The crazy thing about all of this is the flipside of feeling so connected & one with everything is that sometimes I don't feel so good, cause I get scared this feeling is going to go. I mean, be honest, have you ever broken up with someone that you really really loved, only so you wouldn't have to go through the pain of having them leave you? Be honest. Well, it is a little bit like that . . . I wake up sometimes in the morning, imagining how I would feel if I didn't feel connected to anything, if I didn't feel rooted in the chain of love . . if I just disappeared into the sea or night . . .

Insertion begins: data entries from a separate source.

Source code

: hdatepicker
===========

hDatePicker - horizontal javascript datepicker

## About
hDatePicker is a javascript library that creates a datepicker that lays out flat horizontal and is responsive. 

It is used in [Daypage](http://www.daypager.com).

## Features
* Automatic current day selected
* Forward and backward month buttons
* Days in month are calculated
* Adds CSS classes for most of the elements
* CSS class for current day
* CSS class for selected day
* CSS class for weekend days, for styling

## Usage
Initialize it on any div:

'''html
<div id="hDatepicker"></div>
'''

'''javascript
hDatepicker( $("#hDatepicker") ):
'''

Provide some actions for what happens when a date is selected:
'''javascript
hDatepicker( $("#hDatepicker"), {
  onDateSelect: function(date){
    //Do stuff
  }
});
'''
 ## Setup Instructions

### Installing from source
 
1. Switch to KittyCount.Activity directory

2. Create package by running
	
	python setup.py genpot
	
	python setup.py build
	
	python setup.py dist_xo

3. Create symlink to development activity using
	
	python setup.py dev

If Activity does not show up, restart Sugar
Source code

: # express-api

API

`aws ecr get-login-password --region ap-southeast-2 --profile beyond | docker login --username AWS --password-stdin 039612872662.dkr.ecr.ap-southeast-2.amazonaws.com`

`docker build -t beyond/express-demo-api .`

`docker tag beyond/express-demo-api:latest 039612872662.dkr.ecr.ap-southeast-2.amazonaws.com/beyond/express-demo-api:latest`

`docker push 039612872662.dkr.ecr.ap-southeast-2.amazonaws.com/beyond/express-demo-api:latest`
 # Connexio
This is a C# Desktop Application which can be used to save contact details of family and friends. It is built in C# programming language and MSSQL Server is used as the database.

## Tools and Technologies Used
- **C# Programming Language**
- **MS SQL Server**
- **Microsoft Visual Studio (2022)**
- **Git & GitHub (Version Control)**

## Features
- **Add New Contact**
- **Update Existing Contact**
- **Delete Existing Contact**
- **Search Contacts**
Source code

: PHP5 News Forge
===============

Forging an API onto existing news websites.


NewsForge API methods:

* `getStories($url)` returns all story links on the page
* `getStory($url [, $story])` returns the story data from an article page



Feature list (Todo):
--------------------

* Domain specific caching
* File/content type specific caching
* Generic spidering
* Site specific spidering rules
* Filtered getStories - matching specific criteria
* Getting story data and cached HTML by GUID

I can get myself all worked up into that. I have had my girls so close to me in the last weeks in the tipi, sitting right next to me (I mean who gets to do that? like all the time?) but then when it gets time to leave them and go home, I can get myself crazed in a heartbeat, that somehow, insanely, I am alone . . .
So yesterday I was looking out my kitchen window at the garden next door, which is where I have been praying lately, staring into the green & the flowers and I realized that if I really believed that I was never alone and if I really believed that I would be shown what my work was, on a daily basis, that I have been shown what my work is all along, then all I need to do is show up for that (joyfully would work) and do what needs to be done & be grateful, hmmm, well that makes everything quite simple & NO MORE THINKING REQUIRED, SO DON'T WASTE YOUR ENERGY
I looked down & realized that during this series of thoughts, this prayer, my right hand had opened flat on the window sill where before it had been clenched. I pressed down into the wood like something magic was in the center of my palm, hidden there all along.